Directions:
The whole listing is to be set down again without alteration.

- - -

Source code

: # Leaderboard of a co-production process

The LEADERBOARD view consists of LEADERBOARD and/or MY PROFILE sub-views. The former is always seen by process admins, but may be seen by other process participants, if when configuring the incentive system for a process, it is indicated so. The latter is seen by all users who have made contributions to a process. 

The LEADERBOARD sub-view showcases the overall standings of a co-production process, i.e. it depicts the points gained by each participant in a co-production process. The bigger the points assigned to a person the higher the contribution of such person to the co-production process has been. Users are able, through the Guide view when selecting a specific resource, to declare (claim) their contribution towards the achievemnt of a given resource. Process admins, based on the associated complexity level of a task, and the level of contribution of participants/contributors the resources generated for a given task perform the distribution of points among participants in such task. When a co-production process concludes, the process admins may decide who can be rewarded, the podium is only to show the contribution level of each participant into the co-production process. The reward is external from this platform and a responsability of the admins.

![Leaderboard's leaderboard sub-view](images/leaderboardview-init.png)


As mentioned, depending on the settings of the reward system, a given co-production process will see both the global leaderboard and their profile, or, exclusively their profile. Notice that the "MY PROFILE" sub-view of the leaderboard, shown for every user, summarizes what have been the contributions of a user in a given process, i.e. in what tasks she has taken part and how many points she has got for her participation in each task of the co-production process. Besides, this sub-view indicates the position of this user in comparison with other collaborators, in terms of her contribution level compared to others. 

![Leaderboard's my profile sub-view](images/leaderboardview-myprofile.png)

- - -

Worked solution:
Source code

: # Leaderboard of a co-production process

The LEADERBOARD view consists of LEADERBOARD and/or MY PROFILE sub-views. The former is always seen by process admins, but may be seen by other process participants, if when configuring the incentive system for a process, it is indicated so. The latter is seen by all users who have made contributions to a process. 

The LEADERBOARD sub-view showcases the overall standings of a co-production process, i.e. it depicts the points gained by each participant in a co-production process. The bigger the points assigned to a person the higher the contribution of such person to the co-production process has been. Users are able, through the Guide view when selecting a specific resource, to declare (claim) their contribution towards the achievemnt of a given resource. Process admins, based on the associated complexity level of a task, and the level of contribution of participants/contributors the resources generated for a given task perform the distribution of points among participants in such task. When a co-production process concludes, the process admins may decide who can be rewarded, the podium is only to show the contribution level of each participant into the co-production process. The reward is external from this platform and a responsability of the admins.

![Leaderboard's leaderboard sub-view](images/leaderboardview-init.png)


As mentioned, depending on the settings of the reward system, a given co-production process will see both the global leaderboard and their profile, or, exclusively their profile. Notice that the "MY PROFILE" sub-view of the leaderboard, shown for every user, summarizes what have been the contributions of a user in a given process, i.e. in what tasks she has taken part and how many points she has got for her participation in each task of the co-production process. Besides, this sub-view indicates the position of this user in comparison with other collaborators, in terms of her contribution level compared to others. 

![Leaderboard's my profile sub-view](images/leaderboardview-myprofile.png)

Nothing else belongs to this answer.